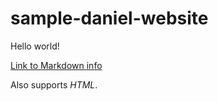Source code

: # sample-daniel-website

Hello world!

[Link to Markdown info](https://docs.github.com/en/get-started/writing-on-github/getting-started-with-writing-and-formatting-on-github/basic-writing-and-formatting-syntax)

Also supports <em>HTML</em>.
—————
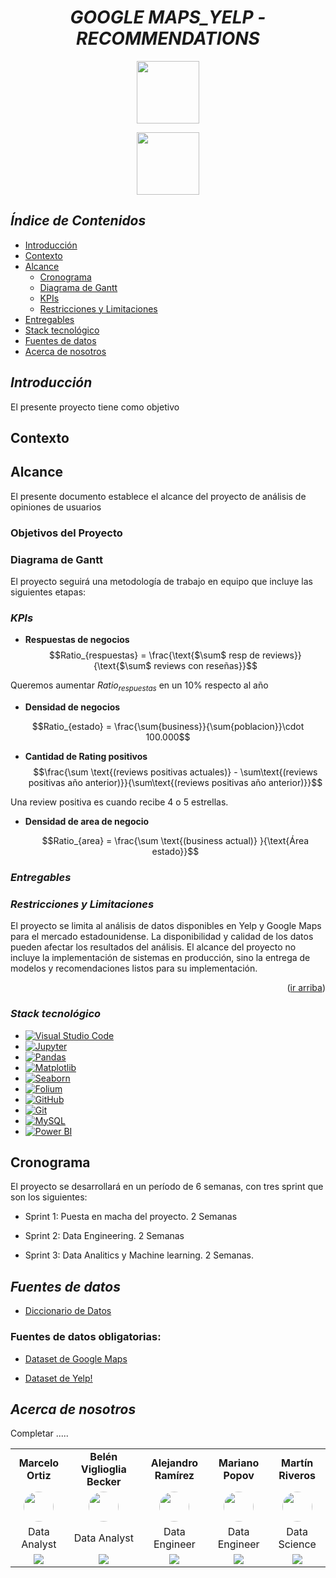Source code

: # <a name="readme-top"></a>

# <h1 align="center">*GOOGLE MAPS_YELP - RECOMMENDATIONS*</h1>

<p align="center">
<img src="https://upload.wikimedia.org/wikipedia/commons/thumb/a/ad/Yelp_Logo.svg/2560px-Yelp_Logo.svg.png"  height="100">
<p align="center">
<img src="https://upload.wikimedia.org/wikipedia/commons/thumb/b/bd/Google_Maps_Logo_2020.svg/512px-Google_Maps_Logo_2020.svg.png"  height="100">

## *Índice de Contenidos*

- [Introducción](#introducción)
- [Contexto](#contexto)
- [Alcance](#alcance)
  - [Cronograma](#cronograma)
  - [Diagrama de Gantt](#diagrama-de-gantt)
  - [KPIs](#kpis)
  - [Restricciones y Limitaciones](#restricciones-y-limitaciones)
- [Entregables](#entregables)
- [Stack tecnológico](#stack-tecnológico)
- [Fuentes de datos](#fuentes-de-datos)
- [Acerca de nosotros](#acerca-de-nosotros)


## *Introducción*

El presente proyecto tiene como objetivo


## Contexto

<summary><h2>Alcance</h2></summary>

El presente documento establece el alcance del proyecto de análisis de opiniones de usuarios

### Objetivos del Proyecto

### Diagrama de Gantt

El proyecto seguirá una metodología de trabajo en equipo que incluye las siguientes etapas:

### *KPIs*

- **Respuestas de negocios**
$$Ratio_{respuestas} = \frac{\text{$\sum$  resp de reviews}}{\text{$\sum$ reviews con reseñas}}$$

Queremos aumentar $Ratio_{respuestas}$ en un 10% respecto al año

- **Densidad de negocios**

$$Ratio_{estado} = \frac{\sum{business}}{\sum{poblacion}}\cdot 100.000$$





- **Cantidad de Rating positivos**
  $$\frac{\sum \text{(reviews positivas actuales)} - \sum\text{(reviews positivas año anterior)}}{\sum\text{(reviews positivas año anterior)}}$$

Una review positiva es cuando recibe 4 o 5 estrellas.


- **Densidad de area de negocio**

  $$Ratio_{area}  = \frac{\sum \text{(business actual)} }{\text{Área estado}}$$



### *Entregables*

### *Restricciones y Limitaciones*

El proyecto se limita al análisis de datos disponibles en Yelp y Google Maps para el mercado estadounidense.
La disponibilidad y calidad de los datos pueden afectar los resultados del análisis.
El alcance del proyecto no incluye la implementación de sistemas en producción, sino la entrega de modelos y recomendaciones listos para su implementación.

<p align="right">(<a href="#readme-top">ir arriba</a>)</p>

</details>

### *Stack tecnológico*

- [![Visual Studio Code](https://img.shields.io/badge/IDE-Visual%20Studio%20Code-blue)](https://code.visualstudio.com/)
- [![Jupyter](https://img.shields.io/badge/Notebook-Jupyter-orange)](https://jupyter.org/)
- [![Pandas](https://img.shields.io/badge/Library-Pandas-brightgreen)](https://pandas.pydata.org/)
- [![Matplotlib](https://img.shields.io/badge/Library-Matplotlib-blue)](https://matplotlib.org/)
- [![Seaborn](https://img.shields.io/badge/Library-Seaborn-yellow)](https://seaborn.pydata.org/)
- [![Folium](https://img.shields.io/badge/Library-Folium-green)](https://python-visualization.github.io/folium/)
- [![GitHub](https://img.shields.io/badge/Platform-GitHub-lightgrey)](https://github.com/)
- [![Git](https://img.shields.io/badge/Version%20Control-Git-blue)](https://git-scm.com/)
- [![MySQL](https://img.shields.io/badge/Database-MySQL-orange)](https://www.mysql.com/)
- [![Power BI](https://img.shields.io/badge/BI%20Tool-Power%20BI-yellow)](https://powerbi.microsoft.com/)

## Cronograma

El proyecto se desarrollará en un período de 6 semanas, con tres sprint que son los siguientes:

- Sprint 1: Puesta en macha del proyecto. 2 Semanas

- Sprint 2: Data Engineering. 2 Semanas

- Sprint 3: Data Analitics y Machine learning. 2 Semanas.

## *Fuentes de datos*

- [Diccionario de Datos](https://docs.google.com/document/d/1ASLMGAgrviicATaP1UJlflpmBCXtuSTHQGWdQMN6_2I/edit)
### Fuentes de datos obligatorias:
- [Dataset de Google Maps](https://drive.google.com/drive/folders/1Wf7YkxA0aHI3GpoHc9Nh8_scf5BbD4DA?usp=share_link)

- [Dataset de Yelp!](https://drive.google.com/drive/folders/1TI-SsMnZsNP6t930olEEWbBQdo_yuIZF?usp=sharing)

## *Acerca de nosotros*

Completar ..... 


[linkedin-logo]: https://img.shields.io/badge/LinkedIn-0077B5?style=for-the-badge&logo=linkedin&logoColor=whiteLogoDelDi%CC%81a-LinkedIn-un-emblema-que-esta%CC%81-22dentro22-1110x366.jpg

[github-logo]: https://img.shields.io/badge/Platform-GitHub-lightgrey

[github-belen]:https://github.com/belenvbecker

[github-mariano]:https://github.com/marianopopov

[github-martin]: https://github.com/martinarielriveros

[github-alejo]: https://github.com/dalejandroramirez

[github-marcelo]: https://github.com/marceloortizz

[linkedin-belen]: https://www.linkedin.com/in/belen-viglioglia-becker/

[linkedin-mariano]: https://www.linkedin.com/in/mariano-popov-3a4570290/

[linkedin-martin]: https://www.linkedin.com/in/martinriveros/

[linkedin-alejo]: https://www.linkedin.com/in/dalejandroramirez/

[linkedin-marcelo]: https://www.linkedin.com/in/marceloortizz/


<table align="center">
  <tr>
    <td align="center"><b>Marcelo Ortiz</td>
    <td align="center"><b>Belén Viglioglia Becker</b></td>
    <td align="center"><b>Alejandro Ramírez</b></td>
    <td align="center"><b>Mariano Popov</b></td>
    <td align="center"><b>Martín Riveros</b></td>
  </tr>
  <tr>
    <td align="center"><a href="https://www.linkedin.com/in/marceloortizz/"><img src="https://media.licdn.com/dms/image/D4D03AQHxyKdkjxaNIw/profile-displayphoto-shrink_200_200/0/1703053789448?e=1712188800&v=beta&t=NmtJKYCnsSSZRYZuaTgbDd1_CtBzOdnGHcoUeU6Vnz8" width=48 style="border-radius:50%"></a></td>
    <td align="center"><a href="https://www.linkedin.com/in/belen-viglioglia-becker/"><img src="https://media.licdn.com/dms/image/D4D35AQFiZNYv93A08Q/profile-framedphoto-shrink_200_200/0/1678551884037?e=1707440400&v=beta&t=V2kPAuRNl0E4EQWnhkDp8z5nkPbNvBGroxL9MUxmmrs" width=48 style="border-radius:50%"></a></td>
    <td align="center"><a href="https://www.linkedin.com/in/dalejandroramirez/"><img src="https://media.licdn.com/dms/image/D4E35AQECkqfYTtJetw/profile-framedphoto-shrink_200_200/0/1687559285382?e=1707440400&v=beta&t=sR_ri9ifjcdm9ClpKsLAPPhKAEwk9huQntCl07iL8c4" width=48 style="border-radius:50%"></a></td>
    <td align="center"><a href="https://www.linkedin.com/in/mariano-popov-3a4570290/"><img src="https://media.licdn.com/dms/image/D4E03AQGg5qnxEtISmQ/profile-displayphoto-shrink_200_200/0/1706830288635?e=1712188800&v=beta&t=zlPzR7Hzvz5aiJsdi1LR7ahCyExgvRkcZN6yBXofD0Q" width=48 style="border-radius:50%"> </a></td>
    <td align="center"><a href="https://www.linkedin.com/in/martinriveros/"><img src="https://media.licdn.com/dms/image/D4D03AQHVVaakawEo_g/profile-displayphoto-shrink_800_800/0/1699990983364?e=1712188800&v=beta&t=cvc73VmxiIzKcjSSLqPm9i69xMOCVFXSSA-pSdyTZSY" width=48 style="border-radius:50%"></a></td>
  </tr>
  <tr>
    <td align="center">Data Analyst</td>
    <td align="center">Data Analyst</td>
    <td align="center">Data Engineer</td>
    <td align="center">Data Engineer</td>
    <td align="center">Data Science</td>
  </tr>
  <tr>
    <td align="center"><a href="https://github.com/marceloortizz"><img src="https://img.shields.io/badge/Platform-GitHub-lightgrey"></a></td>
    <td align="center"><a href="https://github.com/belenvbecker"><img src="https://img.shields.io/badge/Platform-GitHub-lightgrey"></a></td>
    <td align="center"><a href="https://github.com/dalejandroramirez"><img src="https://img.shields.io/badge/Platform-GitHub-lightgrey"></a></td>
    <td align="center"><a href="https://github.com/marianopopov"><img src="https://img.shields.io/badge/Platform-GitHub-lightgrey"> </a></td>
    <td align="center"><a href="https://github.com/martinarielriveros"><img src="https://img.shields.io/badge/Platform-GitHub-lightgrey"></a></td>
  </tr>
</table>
—————
**WHAT TO PRODUCE:** Copy every line from the records above that contains the word "lightgrey".

**SOLUTION TO THIS PROBLEM:**
- [![GitHub](https://img.shields.io/badge/Platform-GitHub-lightgrey)](https://github.com/)
[github-logo]: https://img.shields.io/badge/Platform-GitHub-lightgrey
    <td align="center"><a href="https://github.com/marceloortizz"><img src="https://img.shields.io/badge/Platform-GitHub-lightgrey"></a></td>
    <td align="center"><a href="https://github.com/belenvbecker"><img src="https://img.shields.io/badge/Platform-GitHub-lightgrey"></a></td>
    <td align="center"><a href="https://github.com/dalejandroramirez"><img src="https://img.shields.io/badge/Platform-GitHub-lightgrey"></a></td>
    <td align="center"><a href="https://github.com/marianopopov"><img src="https://img.shields.io/badge/Platform-GitHub-lightgrey"> </a></td>
    <td align="center"><a href="https://github.com/martinarielriveros"><img src="https://img.shields.io/badge/Platform-GitHub-lightgrey"></a></td>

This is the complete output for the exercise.